その他のポイント。 欠損データは、最近傍法または回帰法からの複数の代入によって処理されます。 この研究では、化学療法の使用との相互作用の可能性を検討します。 最後のステップとして、トレーニング コホート (Saint-Antoine) で推定が実行され、スプライシング イベントおよび/または臨床的に関連する LNCR 変異を含む予後バイオマーカーが導き出されます。 このバイオマーカーは、テスト コホート (多施設) で検証されます。 バイオマーカーを確認するためにブートストラップ分析が行われます。

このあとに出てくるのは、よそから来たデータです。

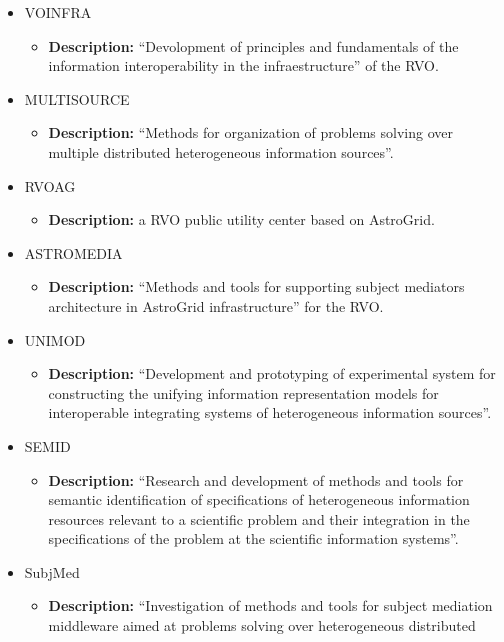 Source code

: \begin{itemize}
\begin{itemize}
\begin{itemize}
\end{itemize}
\item VOINFRA
\begin{itemize}
\item \textbf{Description:} ``Devolopment of principles and fundamentals of the
information interoperability in the infraestructure'' of the RVO.
\end{itemize}
\item MULTISOURCE
\begin{itemize}
\item \textbf{Description:} ``Methods for organization of problems solving over
multiple distributed he\-te\-ro\-ge\-neous information sources''.
\end{itemize}
\item RVOAG
\begin{itemize}
\item \textbf{Description:} a RVO public utility center based on AstroGrid.
\end{itemize}
\item ASTROMEDIA
\begin{itemize}
\item \textbf{Description:} ``Methods and tools for supporting subject mediators
architecture in AstroGrid infrastructure'' for the RVO.
\end{itemize}
\item UNIMOD
\begin{itemize}
\item \textbf{Description:} ``Development and prototyping of experimental system
for constructing the unifying information representation models for
interoperable integrating systems of heterogeneous information sources''.
\end{itemize}
\item SEMID
\begin{itemize}
\item \textbf{Description:} ``Research and development of methods and tools for
semantic identification of specifications of heterogeneous information resources
relevant to a scientific problem and their integration in the specifications of
the problem at the scientific information systems''.
\end{itemize}
\item SubjMed
\begin{itemize}
\item \textbf{Description:} ``Investigation of methods and tools for subject
mediation middleware aimed at problems solving over heterogeneous distributed

\end{itemize}
\end{itemize}
\end{itemize}
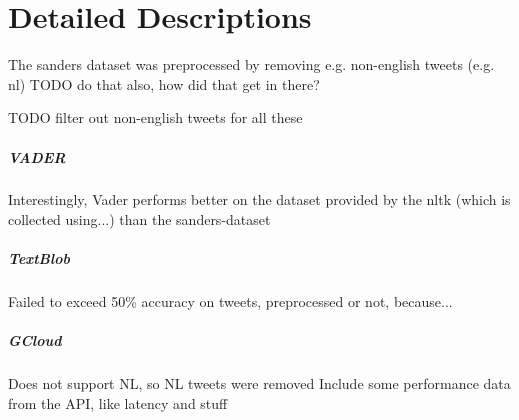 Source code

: \chapter{Detailed Descriptions}
\label{chapter:DetailedDescriptions}\label{sentimentanalysis}

The sanders dataset was preprocessed by removing e.g. non-english tweets (e.g. nl)
TODO do that
also, how did that get in there?


TODO filter out non-english tweets for all these

\paragraph{VADER}
Interestingly, Vader performs better on the dataset provided by the nltk (which is collected using...) than the sanders-dataset

\paragraph{TextBlob}
Failed to exceed 50\% accuracy on tweets, preprocessed or not, because...

\paragraph{GCloud}
Does not support NL, so NL tweets were removed
Include some performance data from the API, like latency and stuff

\newpage
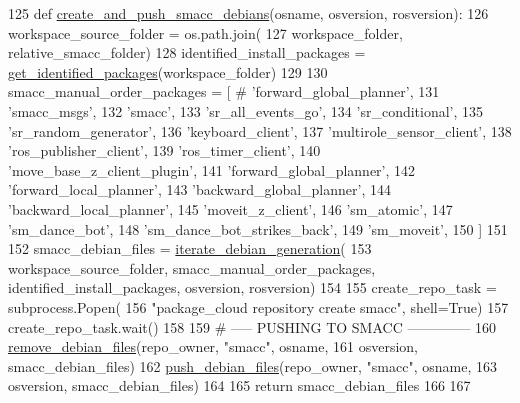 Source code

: \begin{DoxyCode}
125 \textcolor{keyword}{def }\hyperlink{namespacegenerate__debs_af7237c463c8e5b4df369e6befc154c50}{create\_and\_push\_smacc\_debians}(osname, osversion, rosversion):
126     workspace\_source\_folder = os.path.join(
127         workspace\_folder, relative\_smacc\_folder)
128     identified\_install\_packages = \hyperlink{namespacegenerate__debs_aa91b87c6d9c3ed04015845cc9298431a}{get\_identified\_packages}(workspace\_folder)
129 
130     smacc\_manual\_order\_packages = [  \textcolor{comment}{# 'forward\_global\_planner',}
131         \textcolor{stringliteral}{'smacc\_msgs'},
132         \textcolor{stringliteral}{'smacc'},
133         \textcolor{stringliteral}{'sr\_all\_events\_go'},
134         \textcolor{stringliteral}{'sr\_conditional'},
135         \textcolor{stringliteral}{'sr\_random\_generator'},
136         \textcolor{stringliteral}{'keyboard\_client'},
137         \textcolor{stringliteral}{'multirole\_sensor\_client'},
138         \textcolor{stringliteral}{'ros\_publisher\_client'},
139         \textcolor{stringliteral}{'ros\_timer\_client'},
140         \textcolor{stringliteral}{'move\_base\_z\_client\_plugin'},
141         \textcolor{stringliteral}{'forward\_global\_planner'},
142         \textcolor{stringliteral}{'forward\_local\_planner'},
143         \textcolor{stringliteral}{'backward\_global\_planner'},
144         \textcolor{stringliteral}{'backward\_local\_planner'},        
145         \textcolor{stringliteral}{'moveit\_z\_client'},
146         \textcolor{stringliteral}{'sm\_atomic'},
147         \textcolor{stringliteral}{'sm\_dance\_bot'},
148         \textcolor{stringliteral}{'sm\_dance\_bot\_strikes\_back'},
149         \textcolor{stringliteral}{'sm\_moveit'},
150     ]
151 
152     smacc\_debian\_files = \hyperlink{namespacegenerate__debs_a2615a6fc7860b6aa9e920e6b4d886589}{iterate\_debian\_generation}(
153         workspace\_source\_folder, smacc\_manual\_order\_packages, identified\_install\_packages, osversion, 
      rosversion)
154 
155     create\_repo\_task = subprocess.Popen(
156         \textcolor{stringliteral}{"package\_cloud repository create smacc"}, shell=\textcolor{keyword}{True})
157     create\_repo\_task.wait()
158 
159     \textcolor{comment}{# ----- PUSHING TO SMACC --------------}
160     \hyperlink{namespacegenerate__debs_a08095040d038b3613ad0e77fd4e7f60e}{remove\_debian\_files}(repo\_owner, \textcolor{stringliteral}{"smacc"},  osname,
161                         osversion, smacc\_debian\_files)
162     \hyperlink{namespacegenerate__debs_a9b22f5ad65b40b7903c467eda308e575}{push\_debian\_files}(repo\_owner, \textcolor{stringliteral}{"smacc"},  osname,
163                       osversion, smacc\_debian\_files)
164 
165     \textcolor{keywordflow}{return} smacc\_debian\_files
166 
167 
\end{DoxyCode}


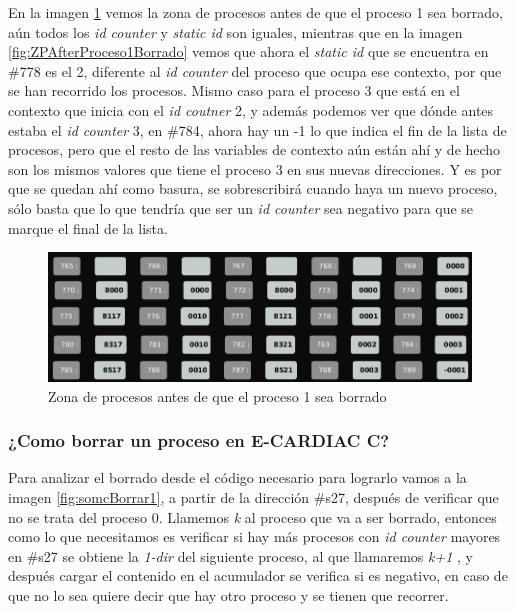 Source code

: \documentclass[letterpaper,12pt,oneside]{book}
\begin{document}
		En la imagen \ref{fig:ZPBeforeProceso1Terminado} vemos la zona de procesos antes de que el proceso 1 sea borrado, aún todos los \textit{id counter} y
		\textit{static id} son iguales, mientras que en la imagen \ref{fig:ZPAfterProceso1Borrado} vemos que ahora el \textit{static id} que se encuentra en
		\#778 es el 2, diferente al \textit{id counter} del proceso que ocupa ese contexto, por que se han recorrido los procesos. Mismo caso para el proceso 3
		que está en el contexto que inicia con el \textit{id coutner} 2, y además podemos ver que dónde antes estaba el \textit{id counter} 3, en \#784, ahora
		hay un -1 lo que indica el fin de la lista de procesos, pero que el resto de las variables de contexto aún están ahí y de hecho son los mismos valores
		que tiene el proceso 3 en sus nuevas direcciones. Y es por que se quedan ahí como basura, se sobrescribirá cuando haya un nuevo proceso, sólo basta
		que lo que tendría que ser un \textit{id counter} sea negativo para que se marque el final de la lista.
		
		\begin{figure}[h]		
			\centering
			\includegraphics[scale=0.45]{media/CARDIACC/ZPBeforeProceso1Terminado.png}
			\caption{ Zona de procesos antes de que el proceso 1 sea borrado }
			\label{fig:ZPBeforeProceso1Terminado}
		\end{figure}
		
		
		\subsubsection{¿Como borrar un proceso en E-CARDIAC C?}
		
		
		Para analizar el borrado desde el código necesario para lograrlo vamos a la imagen \ref{fig:somcBorrar1}, a partir de la dirección \#s27, después
		de verificar que no se trata del proceso 0. Llamemos \textit{k} al proceso que va a ser borrado, entonces como lo que necesitamos
		es verificar si hay más procesos con \textit{id counter} mayores en \#s27
		se obtiene la \textit{1-dir} del siguiente proceso, al que llamaremos \textit{k+1}
		, y después cargar el contenido en el acumulador
		se verifica si es negativo, en caso de que no lo sea quiere decir que hay otro proceso y se tienen que recorrer.
		
\end{document}
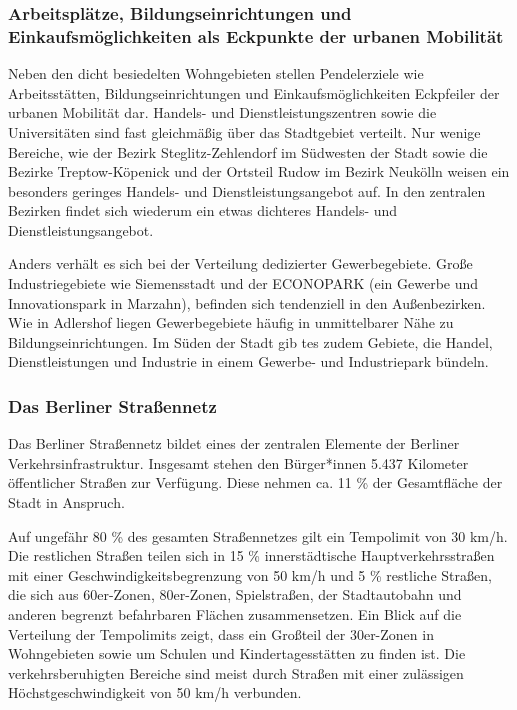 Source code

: \subsubsection{Arbeitsplätze, Bildungseinrichtungen und Einkaufsmöglichkeiten als Eckpunkte der urbanen Mobilität}

Neben den dicht besiedelten Wohngebieten stellen Pendelerziele wie Arbeitsstätten, Bildungseinrichtungen und Einkaufsmöglichkeiten Eckpfeiler der urbanen Mobilität dar. Handels- und Dienstleistungszentren sowie die Universitäten sind fast gleichmäßig über das Stadtgebiet verteilt. Nur wenige Bereiche, wie der Bezirk Steglitz-Zehlendorf im Südwesten der Stadt sowie die Bezirke Treptow-Köpenick und der Ortsteil Rudow im Bezirk Neukölln weisen ein besonders geringes Handels- und Dienstleistungsangebot auf. In den zentralen Bezirken findet sich wiederum ein etwas dichteres Handels- und Dienstleistungsangebot.

Anders verhält es sich bei der Verteilung dedizierter Gewerbegebiete. Große Industriegebiete wie Siemensstadt und der ECONOPARK (ein Gewerbe und Innovationspark in Marzahn), befinden sich tendenziell in den Außenbezirken. Wie in Adlershof liegen Gewerbegebiete häufig in unmittelbarer Nähe zu Bildungseinrichtungen. Im Süden der Stadt gib tes zudem Gebiete, die Handel, Dienstleistungen und Industrie in einem Gewerbe- und Industriepark bündeln.


\subsubsection{Das Berliner Straßennetz}

Das Berliner Straßennetz bildet eines der zentralen Elemente der Berliner Verkehrsinfrastruktur. Insgesamt stehen den  Bürger*innen 5.437 Kilometer öffentlicher Straßen zur Verfügung. Diese nehmen ca. 11 \% der Gesamtfläche der Stadt in Anspruch.

 Auf ungefähr 80 \% des gesamten Straßennetzes gilt %
 ein Tempolimit von 30 km/h. Die restlichen Straßen teilen sich in 15 \% innerstädtische Hauptverkehrsstraßen mit einer Geschwindigkeitsbegrenzung von 50 km/h und 5 \% restliche Straßen, die sich aus 60er-Zonen, 80er-Zonen, Spielstraßen, der Stadtautobahn und anderen begrenzt befahrbaren Flächen zusammensetzen. Ein Blick auf die Verteilung der Tempolimits zeigt, dass ein Großteil der 30er-Zonen in Wohngebieten sowie um Schulen und Kindertagesstätten zu finden ist. Die verkehrsberuhigten Bereiche sind meist durch Straßen mit einer zulässigen Höchstgeschwindigkeit von 50 km/h verbunden.

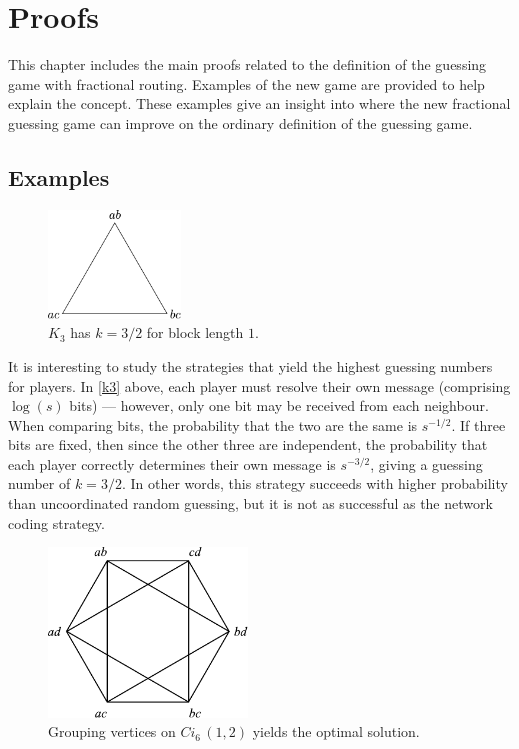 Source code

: 
\chapter{Proofs}
\label{ch:sol}

This chapter includes the main proofs related to the definition of the guessing game with fractional routing. Examples of the new game are provided to help explain the concept. These examples give an insight into where the new fractional guessing game can improve on the ordinary definition of the guessing game.

\section{Examples}

\begin{figure}[ht]
	\centering
	\includegraphics[width=100pt]{figures/k3.pdf}
	\caption[Resolving messages on $K_3$]{$K_3$ has $k = 3/2$ for block length $1$.}
  \label{k3}
\end{figure}

It is interesting to study the strategies that yield the highest guessing numbers for players. In \autoref{k3} above, each player must resolve their own message (comprising $\log(s)$ bits) --- however, only one bit may be received from each neighbour. When comparing bits, the probability that the two are the same is $s^{-1/2}$. If three bits are fixed, then since the other three are independent, the probability that each player correctly determines their own message is $s^{-3/2}$, giving a guessing number of $k = 3/2$. In other words, this strategy succeeds with higher probability than uncoordinated random guessing, but it is not as successful as the network coding strategy.

\begin{figure}[ht]
	\centering
	\includegraphics[width=150pt]{figures/n6.pdf}
	\caption[Optimal solutions by grouping vertices]{Grouping vertices on $Ci_6 \, (1, 2)$ yields the optimal solution.}
	\label{n6}
\end{figure}

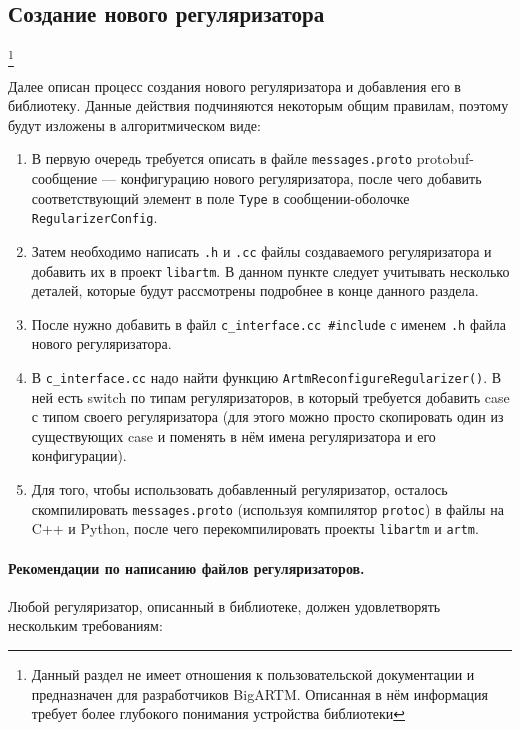 \subsection{Создание нового регуляризатора}
\footnote{Данный раздел не имеет отношения к пользовательской документации и предназначен для разработчиков BigARTM. Описанная в нём информация требует более глубокого понимания устройства библиотеки}

Далее описан процесс создания нового регуляризатора и добавления его в библиотеку. Данные действия подчиняются некоторым общим правилам, поэтому будут изложены в алгоритмическом виде:

\begin{enumerate}
	\item В первую очередь требуется описать в файле \verb'messages.proto' protobuf-сообщение ---  конфигурацию нового регуляризатора, после чего добавить соответствующий элемент в поле \verb'Type' в сообщении-оболочке \verb'RegularizerConfig'.
	
	\item Затем необходимо написать \verb'.h' и \verb'.cc' файлы создаваемого регуляризатора и добавить их в проект \verb'libartm'. В данном пункте следует учитывать несколько деталей, которые будут рассмотрены подробнее в конце данного раздела.
	
	\item После нужно добавить в файл \verb'c_interface.cc #include' с именем \verb'.h' файла нового регуляризатора.
	
	\item В  \verb'c_interface.cc' надо найти функцию \verb'ArtmReconfigureRegularizer()'. В ней есть switch по типам регуляризаторов, в который требуется добавить case с типом своего регуляризатора (для этого можно просто скопировать один из существующих case и поменять в нём имена регуляризатора и его конфигурации).
	
	\item Для того, чтобы использовать добавленный регуляризатор, осталось скомпилировать \verb'messages.proto' (используя компилятор \verb'protoc') в файлы на C++ и Python, после чего перекомпилировать проекты \verb'libartm' и \verb'artm'.
\end{enumerate}

\paragraph{Рекомендации по написанию файлов регуляризаторов.} Любой регуляризатор, описанный в библиотеке, должен удовлетворять нескольким требованиям:

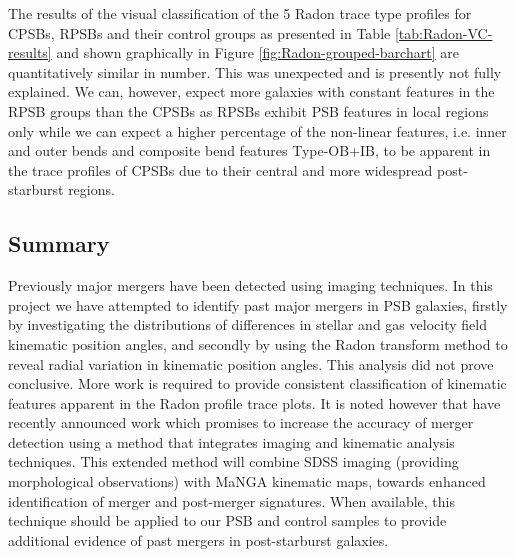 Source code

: The results of the visual classification of the 5 Radon trace type profiles for CPSBs, RPSBs and their control groups as presented in Table \ref{tab:Radon-VC-results} and shown graphically in Figure \ref{fig:Radon-grouped-barchart} are quantitatively similar in number. This was unexpected and is presently not fully explained. We can, however, expect more galaxies with constant features in the RPSB groups than the CPSBs as RPSBs exhibit PSB features in local regions only while we can expect a higher percentage of the non-linear features, i.e. inner and outer bends and composite bend features Type-OB+IB, to be apparent in the trace profiles of CPSBs due to their central and more widespread post-starburst regions. 

\subsection{Summary}
\label{summary}
Previously major mergers have been detected using imaging techniques. In this project we have attempted to identify past major mergers in PSB galaxies, firstly by investigating the distributions of differences in stellar and gas velocity field kinematic position angles, and secondly by using the Radon transform method to reveal radial variation in kinematic position angles. This analysis did not prove conclusive. More work is required to provide consistent classification of kinematic features apparent in the Radon profile trace plots. It is noted however that \cite{2019DDA....5020304N} have recently announced work which promises to increase the accuracy of merger detection using a method that integrates imaging and kinematic analysis techniques. This extended method will combine SDSS imaging (providing morphological observations) with MaNGA  kinematic maps, towards enhanced identification of merger and post-merger signatures. When available, this technique should be applied to our PSB and control samples to provide additional evidence of past mergers in post-starburst galaxies.

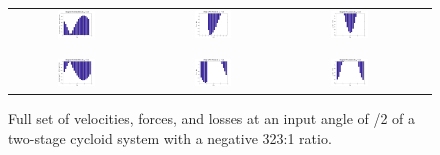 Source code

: \begin{figure}[h]
   \centering
   \begin{tabular}{cccc}
	   \includegraphics[width=0.30\textwidth]{fig/double_1_neg_vel_pi_2} &
	   \includegraphics[width=0.30\textwidth]{fig/double_1_neg_forces_pi_2} &
	   \includegraphics[width=0.30\textwidth]{fig/double_1_neg_losses_pi_2} \\
	   \\
	   \hline
	   \\
	   \includegraphics[width=0.30\textwidth]{fig/double_2_neg_vel_pi_2} &
	   \includegraphics[width=0.30\textwidth]{fig/double_2_neg_forces_pi_2} &
	   \includegraphics[width=0.30\textwidth]{fig/double_2_neg_losses_pi_2} \\
   \end{tabular}
   \caption{Full set of velocities, forces, and losses at an input angle of \textpi/2 of a two-stage cycloid system with a negative 323:1 ratio.}
   \label{fig:two_stage_forces_neg}
\end{figure}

WP4 - MSI がん細胞でスプライシングが高度に乱れている限られた数の臨床的に関連するがん関連遺伝子の機能研究を開始し、将来の臨床アッセイでのスクリーニングを簡素化するための生物学的ツールを開発すること。 前述のように、MSI CRC 細胞株と原発腫瘍の小さなシリーズでエクソン アレイを使用して予備研究が行われました (未発表)。 これは、実現可能性、時間、コスト、不利な要因、効果の大きさ (統計的変動性) を評価し、現在の本格的な研究プロジェクトを実施する前に研究デザインを改善するために実施されました。 検出された 100 の候補遺伝子 (その一部は RNAseq スクリーニングで同定されたものと重複する可能性があります) の機能は、高分子合成 (30%)、細胞増殖能または細胞死 (20%) などの癌関連プロセスに頻繁に関連していました。薬剤耐性 (10%) およびその他 (WNT 経路、転移プロセス、染色体構造の変化)。 現在のプロジェクトでは、臨床的に関連するいくつかの堅牢な MSI 駆動スプライス変異体を特定することが期待されています (上記の WP2 および WP3 を参照)。 これらの変異体は、腫瘍細胞に悪影響を及ぼしますが、一部 (HSP110 など) が高レベルで産生される可能性があることを考えると、発癌性または抗癌性の機能を持っている可能性があります (LNCR での MSI の予想される有害な影響に関する上記の機能仮説を参照してください)。 CRC）。 これに関連して、in vitro 機能研究は、少数 (n=5) の推定臨床的に関連する突然変異体の発癌性影響を特徴付けるために設計されます。 これらの実験は、siRNA またはプラスミドを使用した一時的なサイレンシングまたは過剰発現、および当研究室で既に利用可能な CRC 細胞モデルでのアドホックな生物学的読み出しに基づいています。

得られた結果に応じて、ヌードマウスに異種移植された安定にトランスフェクトされたCRCモデルを使用して、さらなる調査を計画できます。 さらに、生物学的ツールを検証するための研究計画 (例: HSP110 および HSP110DE9 変異体での研究と同様に、日常的なアッセイを使用して患者の将来のスクリーニングを最適化します。 組織マイクロアレイ (TMA) は、サン アントワーヌ病院の病理部門から遡及的に INCa - PRTK 2014 21/51 で収集された、定期的に調製され、ホルマリン固定され、パラフィン包埋されたブロックから構築されます。 腫瘍浸潤前部を含む新生物組織をサンプリングする(直径0.6mmの組織コアの3～6サンプル)。 可能であれば、ペアのリンパ節転移もサンプリングされます。 野生型または変異体候補タンパク質を認識するために特異的に生成された（下請け）抗体を用いた免疫組織化学がTMAで行われます。 エクソン スキッピング イベントは 2/3 のケースでフレーム シフトであるため、免疫原性の異常な C 末端テールを持つ切断型タンパク質が生成されます。 タンパク質発現と臨床病理学的特徴との相関関係、ならびにそれらの予後および予測値が評価されます。 TMA スライド画像は高解像度デジタル ファイルとしてキャプチャされ、各染色の評価は 2 人の病理学者によって行われます。